To avoid this from happening by accident using a function expression declared using let or const would help.

var employeeId = 'abc123';

function foo() {
	employeeId = '123bcd';
	return;

  // const employeeId = function() {}
  // or an arrow function
  const employeeId = () => {}
}
foo();
console.log(employeeId); // Uncaught ReferenceError: Cannot access 'employeeId' before initialization

On the other hand declaring the function expression using var might shed some light on why the original code works like it does, as it explicitly makes it clear the variable used by the assignment exists in the local scope.

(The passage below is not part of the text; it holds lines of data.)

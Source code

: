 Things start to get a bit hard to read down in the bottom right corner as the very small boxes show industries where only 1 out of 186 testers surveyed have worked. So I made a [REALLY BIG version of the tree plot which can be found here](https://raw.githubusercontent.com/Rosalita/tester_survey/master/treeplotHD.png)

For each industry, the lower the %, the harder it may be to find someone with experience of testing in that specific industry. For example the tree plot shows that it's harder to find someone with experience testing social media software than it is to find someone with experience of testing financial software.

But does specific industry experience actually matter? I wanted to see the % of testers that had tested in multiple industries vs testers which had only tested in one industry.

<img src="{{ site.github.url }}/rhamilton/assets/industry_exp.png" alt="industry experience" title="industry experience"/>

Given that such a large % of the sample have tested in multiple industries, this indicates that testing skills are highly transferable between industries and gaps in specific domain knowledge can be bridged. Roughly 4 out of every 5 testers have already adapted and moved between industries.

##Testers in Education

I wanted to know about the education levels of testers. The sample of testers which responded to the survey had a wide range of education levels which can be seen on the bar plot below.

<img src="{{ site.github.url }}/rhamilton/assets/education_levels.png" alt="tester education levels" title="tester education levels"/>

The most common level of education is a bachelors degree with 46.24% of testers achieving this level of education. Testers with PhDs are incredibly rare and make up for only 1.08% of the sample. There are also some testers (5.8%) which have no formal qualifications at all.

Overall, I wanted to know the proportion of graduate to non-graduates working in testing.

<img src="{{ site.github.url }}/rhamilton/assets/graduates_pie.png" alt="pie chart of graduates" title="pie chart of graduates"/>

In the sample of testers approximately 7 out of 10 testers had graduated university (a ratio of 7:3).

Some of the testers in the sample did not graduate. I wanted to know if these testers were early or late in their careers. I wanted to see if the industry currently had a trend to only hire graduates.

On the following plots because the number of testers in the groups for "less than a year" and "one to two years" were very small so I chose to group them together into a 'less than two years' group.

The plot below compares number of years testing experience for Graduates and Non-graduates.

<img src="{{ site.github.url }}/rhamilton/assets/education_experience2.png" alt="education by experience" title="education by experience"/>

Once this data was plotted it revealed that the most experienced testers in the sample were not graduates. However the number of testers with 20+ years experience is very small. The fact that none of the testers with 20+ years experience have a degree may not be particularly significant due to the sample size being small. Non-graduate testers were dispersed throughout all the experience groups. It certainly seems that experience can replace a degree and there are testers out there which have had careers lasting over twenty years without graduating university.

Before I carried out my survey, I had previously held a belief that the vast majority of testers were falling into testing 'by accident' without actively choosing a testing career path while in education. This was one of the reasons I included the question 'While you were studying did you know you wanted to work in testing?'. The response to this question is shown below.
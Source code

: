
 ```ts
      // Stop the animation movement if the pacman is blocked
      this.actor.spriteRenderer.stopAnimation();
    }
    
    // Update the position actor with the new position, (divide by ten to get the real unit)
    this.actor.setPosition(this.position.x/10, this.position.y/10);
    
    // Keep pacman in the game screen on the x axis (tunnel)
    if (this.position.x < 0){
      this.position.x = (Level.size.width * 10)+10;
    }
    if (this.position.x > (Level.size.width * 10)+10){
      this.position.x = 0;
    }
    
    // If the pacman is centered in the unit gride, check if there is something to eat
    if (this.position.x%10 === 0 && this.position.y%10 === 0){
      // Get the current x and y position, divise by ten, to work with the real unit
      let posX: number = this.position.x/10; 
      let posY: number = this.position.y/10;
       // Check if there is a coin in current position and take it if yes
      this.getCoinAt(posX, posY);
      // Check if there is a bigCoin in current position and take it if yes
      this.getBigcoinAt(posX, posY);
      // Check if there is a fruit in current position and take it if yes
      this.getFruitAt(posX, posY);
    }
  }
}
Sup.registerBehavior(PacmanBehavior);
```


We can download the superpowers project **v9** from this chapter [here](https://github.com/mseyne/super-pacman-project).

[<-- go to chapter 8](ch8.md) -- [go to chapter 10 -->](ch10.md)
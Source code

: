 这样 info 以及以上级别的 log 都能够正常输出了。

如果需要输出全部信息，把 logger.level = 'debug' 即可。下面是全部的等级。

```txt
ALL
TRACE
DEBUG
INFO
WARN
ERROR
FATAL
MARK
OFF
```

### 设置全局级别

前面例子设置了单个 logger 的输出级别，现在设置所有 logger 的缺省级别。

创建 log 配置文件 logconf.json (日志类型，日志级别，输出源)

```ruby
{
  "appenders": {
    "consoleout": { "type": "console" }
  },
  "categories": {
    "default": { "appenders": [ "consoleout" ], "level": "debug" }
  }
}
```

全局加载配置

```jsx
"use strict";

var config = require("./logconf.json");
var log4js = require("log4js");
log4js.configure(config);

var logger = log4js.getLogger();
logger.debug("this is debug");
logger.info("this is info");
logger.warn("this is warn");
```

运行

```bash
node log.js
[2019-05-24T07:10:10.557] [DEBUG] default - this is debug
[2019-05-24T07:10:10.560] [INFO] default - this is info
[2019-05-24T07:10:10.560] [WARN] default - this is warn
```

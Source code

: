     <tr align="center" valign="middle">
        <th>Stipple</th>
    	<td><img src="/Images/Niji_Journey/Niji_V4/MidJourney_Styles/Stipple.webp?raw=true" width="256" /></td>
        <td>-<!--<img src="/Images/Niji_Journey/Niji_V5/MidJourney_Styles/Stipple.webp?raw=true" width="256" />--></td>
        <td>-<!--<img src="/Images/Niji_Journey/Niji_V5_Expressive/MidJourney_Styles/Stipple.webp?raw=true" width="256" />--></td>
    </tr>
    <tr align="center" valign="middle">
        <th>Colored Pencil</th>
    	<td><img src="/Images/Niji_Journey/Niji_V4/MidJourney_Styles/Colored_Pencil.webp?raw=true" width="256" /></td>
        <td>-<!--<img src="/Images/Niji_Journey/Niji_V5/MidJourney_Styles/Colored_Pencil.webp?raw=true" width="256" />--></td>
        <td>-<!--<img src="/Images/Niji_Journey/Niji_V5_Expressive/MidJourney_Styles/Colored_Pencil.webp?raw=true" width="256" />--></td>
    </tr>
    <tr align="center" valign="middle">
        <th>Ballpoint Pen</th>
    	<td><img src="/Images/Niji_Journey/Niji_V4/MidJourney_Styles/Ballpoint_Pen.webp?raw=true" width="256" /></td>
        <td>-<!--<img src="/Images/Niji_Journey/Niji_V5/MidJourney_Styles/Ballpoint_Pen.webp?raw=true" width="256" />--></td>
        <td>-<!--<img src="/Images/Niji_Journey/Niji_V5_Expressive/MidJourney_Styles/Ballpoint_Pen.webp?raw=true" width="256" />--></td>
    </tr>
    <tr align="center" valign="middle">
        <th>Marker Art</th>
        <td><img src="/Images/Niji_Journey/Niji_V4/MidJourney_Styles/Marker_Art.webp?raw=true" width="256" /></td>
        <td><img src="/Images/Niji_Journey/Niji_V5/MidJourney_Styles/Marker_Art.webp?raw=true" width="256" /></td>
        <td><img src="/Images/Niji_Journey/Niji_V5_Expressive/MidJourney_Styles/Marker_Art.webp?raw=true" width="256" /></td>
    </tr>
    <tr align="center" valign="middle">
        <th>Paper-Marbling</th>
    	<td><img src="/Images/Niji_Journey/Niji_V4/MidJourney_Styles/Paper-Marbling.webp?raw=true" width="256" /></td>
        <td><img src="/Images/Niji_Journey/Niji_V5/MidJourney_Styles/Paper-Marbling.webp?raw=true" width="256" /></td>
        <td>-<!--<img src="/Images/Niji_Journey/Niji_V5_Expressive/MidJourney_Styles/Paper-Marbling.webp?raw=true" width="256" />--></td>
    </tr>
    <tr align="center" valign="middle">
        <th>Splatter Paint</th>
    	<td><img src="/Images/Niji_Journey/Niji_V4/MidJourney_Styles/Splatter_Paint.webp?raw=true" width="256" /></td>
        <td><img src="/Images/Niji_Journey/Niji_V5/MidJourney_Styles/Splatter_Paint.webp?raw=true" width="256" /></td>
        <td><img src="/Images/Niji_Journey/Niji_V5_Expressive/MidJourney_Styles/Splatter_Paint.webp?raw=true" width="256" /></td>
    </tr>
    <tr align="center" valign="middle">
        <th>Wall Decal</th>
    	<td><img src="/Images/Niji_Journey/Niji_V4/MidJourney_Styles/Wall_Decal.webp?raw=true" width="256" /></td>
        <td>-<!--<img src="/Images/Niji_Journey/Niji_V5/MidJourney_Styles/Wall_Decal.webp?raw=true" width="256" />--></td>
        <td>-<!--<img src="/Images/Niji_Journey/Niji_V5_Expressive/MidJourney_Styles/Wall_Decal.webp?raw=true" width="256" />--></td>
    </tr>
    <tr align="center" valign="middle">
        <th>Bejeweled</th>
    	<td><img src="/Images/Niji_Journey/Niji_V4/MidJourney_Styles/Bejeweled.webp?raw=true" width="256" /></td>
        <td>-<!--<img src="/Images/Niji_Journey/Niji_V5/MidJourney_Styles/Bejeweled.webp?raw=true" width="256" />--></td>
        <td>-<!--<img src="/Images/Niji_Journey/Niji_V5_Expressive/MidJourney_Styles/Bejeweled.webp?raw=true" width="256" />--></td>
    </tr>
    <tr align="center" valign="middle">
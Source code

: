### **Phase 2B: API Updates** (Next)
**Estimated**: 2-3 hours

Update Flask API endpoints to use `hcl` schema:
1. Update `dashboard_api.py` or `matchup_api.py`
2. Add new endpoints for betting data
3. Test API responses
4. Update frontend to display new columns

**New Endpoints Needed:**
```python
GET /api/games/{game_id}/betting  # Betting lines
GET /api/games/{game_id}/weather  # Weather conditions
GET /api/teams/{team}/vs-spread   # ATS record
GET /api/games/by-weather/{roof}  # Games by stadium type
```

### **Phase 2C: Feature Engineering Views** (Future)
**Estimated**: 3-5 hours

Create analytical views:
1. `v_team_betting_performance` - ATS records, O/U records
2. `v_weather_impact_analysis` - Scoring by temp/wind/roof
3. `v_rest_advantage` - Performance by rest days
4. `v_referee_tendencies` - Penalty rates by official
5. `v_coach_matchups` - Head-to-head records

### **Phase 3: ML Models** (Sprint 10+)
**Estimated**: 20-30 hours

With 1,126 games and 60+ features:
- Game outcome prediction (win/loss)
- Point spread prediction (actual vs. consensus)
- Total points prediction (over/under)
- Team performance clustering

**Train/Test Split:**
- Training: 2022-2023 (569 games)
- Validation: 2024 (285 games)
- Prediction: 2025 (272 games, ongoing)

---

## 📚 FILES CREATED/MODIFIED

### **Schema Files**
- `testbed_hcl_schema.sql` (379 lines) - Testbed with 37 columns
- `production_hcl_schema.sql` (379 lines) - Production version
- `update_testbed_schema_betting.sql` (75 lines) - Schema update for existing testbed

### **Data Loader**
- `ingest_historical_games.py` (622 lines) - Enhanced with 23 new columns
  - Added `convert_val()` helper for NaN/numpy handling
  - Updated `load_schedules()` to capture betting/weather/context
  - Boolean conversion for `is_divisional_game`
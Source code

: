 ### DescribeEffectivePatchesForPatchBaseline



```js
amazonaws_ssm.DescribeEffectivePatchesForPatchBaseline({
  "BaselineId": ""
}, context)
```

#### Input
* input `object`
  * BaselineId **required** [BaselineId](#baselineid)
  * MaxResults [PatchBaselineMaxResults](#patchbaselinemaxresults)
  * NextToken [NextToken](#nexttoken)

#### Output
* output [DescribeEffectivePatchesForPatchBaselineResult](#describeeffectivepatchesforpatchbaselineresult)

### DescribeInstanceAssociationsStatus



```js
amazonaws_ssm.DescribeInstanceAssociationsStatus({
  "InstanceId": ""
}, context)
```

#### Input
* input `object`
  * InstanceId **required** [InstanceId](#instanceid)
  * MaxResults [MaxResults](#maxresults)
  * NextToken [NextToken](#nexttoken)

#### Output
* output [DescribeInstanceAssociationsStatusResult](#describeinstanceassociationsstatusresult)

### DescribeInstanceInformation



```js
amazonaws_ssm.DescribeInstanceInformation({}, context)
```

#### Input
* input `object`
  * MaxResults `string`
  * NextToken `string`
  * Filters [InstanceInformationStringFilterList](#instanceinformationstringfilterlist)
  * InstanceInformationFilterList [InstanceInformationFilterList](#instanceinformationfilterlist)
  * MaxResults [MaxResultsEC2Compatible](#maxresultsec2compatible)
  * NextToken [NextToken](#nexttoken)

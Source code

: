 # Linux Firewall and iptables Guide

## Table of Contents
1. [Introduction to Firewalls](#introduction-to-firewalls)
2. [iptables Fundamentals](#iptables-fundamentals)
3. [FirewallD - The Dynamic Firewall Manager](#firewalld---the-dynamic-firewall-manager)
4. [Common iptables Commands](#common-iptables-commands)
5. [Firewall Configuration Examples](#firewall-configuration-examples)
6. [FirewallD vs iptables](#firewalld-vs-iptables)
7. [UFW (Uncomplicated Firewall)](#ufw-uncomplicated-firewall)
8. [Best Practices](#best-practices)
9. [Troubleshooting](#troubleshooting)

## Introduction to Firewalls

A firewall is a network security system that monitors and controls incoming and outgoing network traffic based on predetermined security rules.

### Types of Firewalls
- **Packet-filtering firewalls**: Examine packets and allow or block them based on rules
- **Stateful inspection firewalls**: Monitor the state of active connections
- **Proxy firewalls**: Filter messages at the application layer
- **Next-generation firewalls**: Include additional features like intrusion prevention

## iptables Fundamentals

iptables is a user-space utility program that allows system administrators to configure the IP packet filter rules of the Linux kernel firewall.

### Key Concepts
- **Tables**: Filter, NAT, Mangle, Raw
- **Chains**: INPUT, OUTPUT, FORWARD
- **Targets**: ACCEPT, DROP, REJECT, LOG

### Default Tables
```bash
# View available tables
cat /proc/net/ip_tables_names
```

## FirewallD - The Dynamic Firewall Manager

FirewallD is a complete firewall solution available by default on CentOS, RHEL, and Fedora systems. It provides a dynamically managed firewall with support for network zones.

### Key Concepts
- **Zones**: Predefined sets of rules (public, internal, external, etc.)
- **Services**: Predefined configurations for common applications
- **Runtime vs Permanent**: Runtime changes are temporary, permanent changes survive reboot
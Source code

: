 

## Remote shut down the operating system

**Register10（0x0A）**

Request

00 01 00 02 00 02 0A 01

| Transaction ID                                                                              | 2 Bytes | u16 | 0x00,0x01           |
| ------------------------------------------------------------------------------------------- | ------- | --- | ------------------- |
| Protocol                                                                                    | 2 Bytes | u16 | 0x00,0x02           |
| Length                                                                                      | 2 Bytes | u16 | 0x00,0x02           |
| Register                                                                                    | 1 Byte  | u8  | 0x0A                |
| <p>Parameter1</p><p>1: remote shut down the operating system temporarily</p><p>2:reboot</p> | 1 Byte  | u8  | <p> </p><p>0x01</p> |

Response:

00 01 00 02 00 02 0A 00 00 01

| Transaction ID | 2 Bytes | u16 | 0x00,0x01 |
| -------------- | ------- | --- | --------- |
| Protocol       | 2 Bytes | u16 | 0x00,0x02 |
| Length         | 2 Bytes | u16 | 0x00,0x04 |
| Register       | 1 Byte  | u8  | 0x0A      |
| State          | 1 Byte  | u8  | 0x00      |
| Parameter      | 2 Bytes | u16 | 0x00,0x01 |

var employeeId = 'abc123';

function foo() {
	employeeId = '123bcd';
	return;

  // const employeeId = function() {}
  // or an arrow function
  var employeeId = () => {}
}
foo();
console.log(employeeId); // abc123

Output will be abc123 from global variable employeeId and since foo() method return empty,so only output is abc123

It’s got nothing to do with what the function returns and everything to do with the inner function declaration acting as a local variable. Without the inner function declaration, the global variable will be overwritten by the assignment inside the foo function. As I already showed in my post above your post.

1 Like

why does this return reference error?

Technically the error is a TDZ error, but really the main take away is that because the function declaration is now using const you can’t reassign the value. You also can’t access it before initialization, which is the reference error we see in that example.

Here are the two different logs for each reference error.

TDZ error

console.log(test);
const test = "test"
// Uncaught ReferenceError: Cannot access 'test' before initialization

Assignment to const error

const test = "test"
test = 'no way dude'
// Uncaught TypeError: Assignment to constant variable.